Hal ini tentu berbanding terbalik dengan syarat seorang melayu kutipan ke dua, dimana berbunyi seorang dikatakan melayu tentu berbahasa melayu. Dapat kita ambil contoh di Ibu kota provinsi Riau, Pekanbaru dengan selogan the homeland of melayu. Symbol ini sudah terlemahkan dari segi Bahasa, dalam kehidupan sosial masyarakat sendiri sudah terjadi penurunan. Mereka lebih tidak malu menggunakan Bahasa Jakarta yang cenderung bukan Bahasa ibu mereka.
Selain itu juga, Bahasa yang berkembang sampai dengan detik ini di Kota Pekanbaru yakni Bahasa minang. Dengan peningkatan jumlah masyarakat dari suku minang di Pekanbaru yang berbanding lurus dengan perkembangan bahasanya. Bahkan yang membuat terlihat buruk, bukan hanya masyarakat minang saja yang menggunakan Bahasa tersebut, tetapi juga masyarakat berasal dari suku melayu sendiri ikut berbahasa tersebut. Kondisi sederhana dapat dilihat saat kita belanja suatu barang di kios kecil di Kota Pekanbaru, sebagian masyarakat akan lebih pede menggunakan Bahasa minang sederhana “bali balanjo ciek” ini yang terdengar. Mereka seakan lupa, sedang berada di Homeland of melayu yang menjadi symbol besar, hingga dapat kita lihat terpampang di depan Kantor Gubernur Riau.
Kondisi penting selanjutnya yang perlu dibahas, dalam kemunduruan budaya Bahasa melayu. Terbelakangnya sumberdaya melayu sendiri, atau lebih tepatnya kemunduran aplikasi budaya yang membuat Bahasa melayu mulai di telan bumi oleh orang melayu sendiri.
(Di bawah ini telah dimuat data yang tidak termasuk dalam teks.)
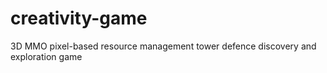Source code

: # creativity-game
3D MMO pixel-based resource management tower defence discovery and exploration game
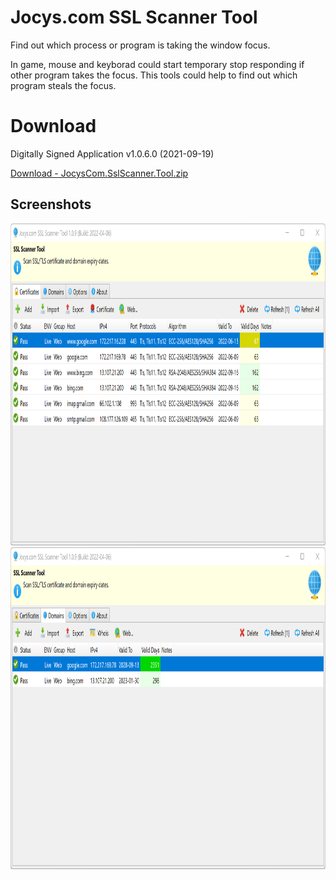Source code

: # Jocys.com SSL Scanner Tool

Find out which process or program is taking the window focus.

In game, mouse and keyborad could start temporary stop responding if other program takes the focus. This tools could help to find out which program steals the focus.

# Download

Digitally Signed Application v1.0.6.0 (2021-09-19)

[Download - JocysCom.SslScanner.Tool.zip](https://github.com/JocysCom/SslScanner/releases/download/1.0.0.0/JocysCom.SslScanner.zip)

## Screenshots

<img alt="Certificates" src="Tool/Documents/Images/JocysComSslScanner_Certificates.png" width="960" height="515">
                                                                                                               
<img alt="Domains" src="Tool/Documents/Images/JocysComSslScanner_Domains.png" width="960" height="515">

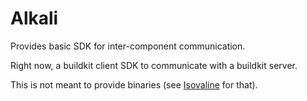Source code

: # Alkali

Provides basic SDK for inter-component communication.

Right now, a buildkit client SDK to communicate with a buildkit server.

This is not meant to provide binaries (see [Isovaline](https://github.com/codecomet-io/isovaline) for that).

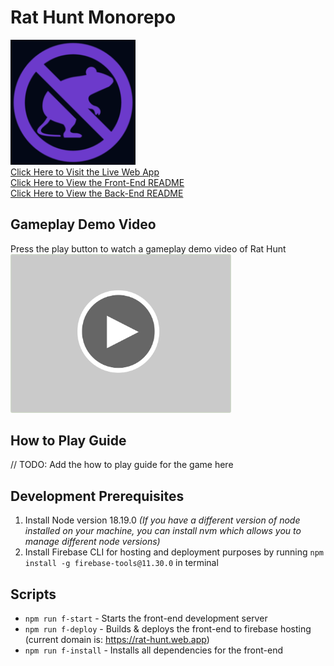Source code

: # Rat Hunt Monorepo

<img src="frontend/resources/icons/logo-192x192.png" alt="Rat Hunt Logo" width="200"/>

<br/>
<a href="https://rat-hunt.web.app/">Click Here to Visit the Live Web App</a>
<br/>
<a href="https://github.com/SaoodCS/Rat-Hunt/tree/prod/frontend">Click Here to View the Front-End README</a>
<br/>
<a href="https://github.com/SaoodCS/Rat-Hunt/tree/prod/backend">Click Here to View the Back-End README</a>

## Gameplay Demo Video
Press the play button to watch a gameplay demo video of Rat Hunt
<a href="https://youtu.be/WxCCqd9LFTQ" target="_blank">
<img src="resources/readme/thumbnails/youtubeplaybtn.png" alt="Rat Hunt Gameplay Demo" width = "70%">
</a>

## How to Play Guide
// TODO: Add the how to play guide for the game here

## Development Prerequisites

1. Install Node version 18.19.0 _(If you have a different version of node installed on your machine, you can install nvm which allows you to manage different node versions)_
2. Install Firebase CLI for hosting and deployment purposes by running `npm install -g firebase-tools@11.30.0` in terminal

## Scripts

- `npm run f-start` - Starts the front-end development server
- `npm run f-deploy` - Builds & deploys the front-end to firebase hosting (current domain is: https://rat-hunt.web.app)
- `npm run f-install` - Installs all dependencies for the front-end
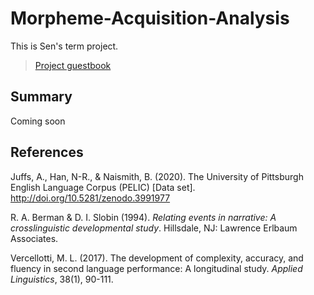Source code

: # Morpheme-Acquisition-Analysis
This is Sen's term project. 
> [Project guestbook](https://github.com/Data-Science-for-Linguists-2023/Class-Lounge/blob/main/guestbooks/sen.md)
## Summary

Coming soon

## References
Juffs, A., Han, N-R., & Naismith, B. (2020). The University of Pittsburgh English Language Corpus (PELIC) [Data set]. http://doi.org/10.5281/zenodo.3991977

R. A. Berman & D. I. Slobin (1994). *Relating events in narrative: A crosslinguistic developmental study*. Hillsdale, NJ: Lawrence Erlbaum Associates.

Vercellotti, M. L. (2017). The development of complexity, accuracy, and fluency in second language performance: A longitudinal study. *Applied Linguistics*, 38(1), 90-111.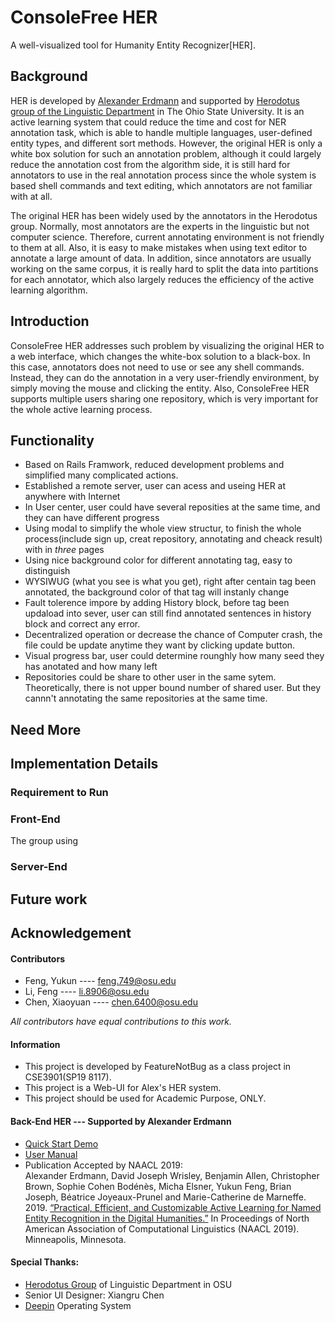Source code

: # ConsoleFree HER
A well-visualized tool for Humanity Entity Recognizer[HER].


## Background
HER is developed by [Alexander Erdmann](ae1541@nyu.edu) and supported by [Herodotus group of the Linguistic Department](https://u.osu.edu/herodotos/) 
in The Ohio State University. It is an active learning system that could reduce the time and cost for NER annotation task, 
which is able to handle multiple languages, user-defined entity types, and different sort methods. 
However, the original HER is only a white box solution for such an annotation problem, although it could largely 
reduce the annotation cost from the algorithm side, it is still hard for annotators to use in the real annotation process 
since the whole system is based shell commands and text editing, which annotators are not familiar with at all.

The original HER has been widely used by the annotators in the Herodotus group. Normally, most annotators are the experts 
in the linguistic but not computer science. Therefore, current annotating environment is not friendly to them at all. Also, 
it is easy to make mistakes when using text editor to annotate a large amount of data. In addition, since annotators are 
usually working on the same corpus, it is really hard to split the data into partitions for each annotator, which also 
largely reduces the efficiency of the active learning algorithm.


## Introduction
ConsoleFree HER addresses such problem by visualizing the original HER to a web interface, which changes the 
white-box solution to a black-box. In this case, annotators does not need to use or see any shell commands. Instead, they
can do the annotation in a very user-friendly environment, by simply moving the mouse and clicking the entity. Also, 
ConsoleFree HER supports multiple users sharing one repository, which is very important for the whole active learning process. 

## Functionality

* Based on Rails Framwork, reduced development problems and simplified many complicated actions. 
* Established a remote server, user can acess and useing HER at anywhere with Internet
* In User center, user could have several reposities at the same time, and they can have different progress
* Using modal to simplify the whole view structur, to finish the whole process(include sign up, creat repository, annotating and cheack result) with in *three* pages
* Using nice background color for different annotating tag, easy to distinguish
* WYSIWUG (what you see is what you get), right after centain tag been annotated, the background color of that tag will instanly change
* Fault tolerence impore by adding History block, before tag been updaload into sever, user can still find annotated sentences in history block and correct any error.
* Decentralized operation or decrease the chance of Computer crash, the file could be update anytime they want by clicking update button.
* Visual progress bar, user could determine rounghly how many seed they has anotated and how many left
* Repositories could be share to other user in the same sytem. Theoretically, there is not upper bound number of shared user. But they cannn't annotating the same  repositories at the same time.
## Need More

## Implementation Details

### Requirement to Run
### Front-End
The group using 
### Server-End
## Future work







## Acknowledgement
#### Contributors
* Feng, Yukun ---- [feng.749@osu.edu](feng.749@osu.edu)
* Li, Feng ---- [li.8906@osu.edu](li.8906@osu.edu)  
* Chen, Xiaoyuan ---- [chen.6400@osu.edu](chen.6400@osu.edu)

*All contributors have equal contributions to this work.*

#### Information
* This project is developed by FeatureNotBug as a class project in CSE3901(SP19 8117).
* This project is a Web-UI for Alex's HER system.  
* This project should be used for Academic Purpose, ONLY.  
#### Back-End HER --- Supported by Alexander Erdmann
* [Quick Start Demo](https://github.com/alexerdmann/HER)
* [User Manual](https://github.com/alexerdmann/HER/blob/master/Scripts/Docs/Manual.md)
* Publication Accepted by NAACL 2019:  
Alexander Erdmann, David Joseph Wrisley, Benjamin Allen, Christopher Brown, Sophie Cohen Bodénès, Micha Elsner, Yukun Feng, Brian Joseph, Béatrice Joyeaux-Prunel and Marie-Catherine de Marneffe. 2019. [“Practical, Efficient, and Customizable Active Learning for Named Entity Recognition in the Digital Humanities.”](https://github.com/alexerdmann/HER/blob/master/HER_NAACL2019_preprint.pdf) In Proceedings of North American Association of Computational Linguistics (NAACL 2019). Minneapolis, Minnesota.

#### Special Thanks:
* [Herodotus Group](https://u.osu.edu/herodotos/) of Linguistic Department in OSU
* Senior UI Designer: Xiangru Chen
* [Deepin](https://www.deepin.org/en/) Operating System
Menurut datok Al Azhar yang merupakan ketua LAM Riau, kemunduran Bahasa dipengaruhi oleh kemunduran sumberdaya melayu sendiri, persepsi sederhananya Bahasa melayu sudah mulai ke belakang tanah, tidak lagi tampil di depan.
Masyarakat hanya berani menggunakan Bahasa melayu di kampung halaman mereka, tetapi untuk di kota Pekanbaru mereka cenderung takut untuk berkomunikasi menggunakan Bahasa melayu mereka. padahal sederhana saja, cukup dengan kembali kebahasa Indonesia saja kita sudah berbahasa melayu. Kononnya Bahasa melayu menjadi referensi nyata asal muasal Bahasa Indonesia. hal ini tidak dapat ditampik dari kehidupan melayu asli, tuturan konsonan dan runutan kata sederhana Bahasa melayulah yang mendekati dengan Bahasa Indonesia terdahulu.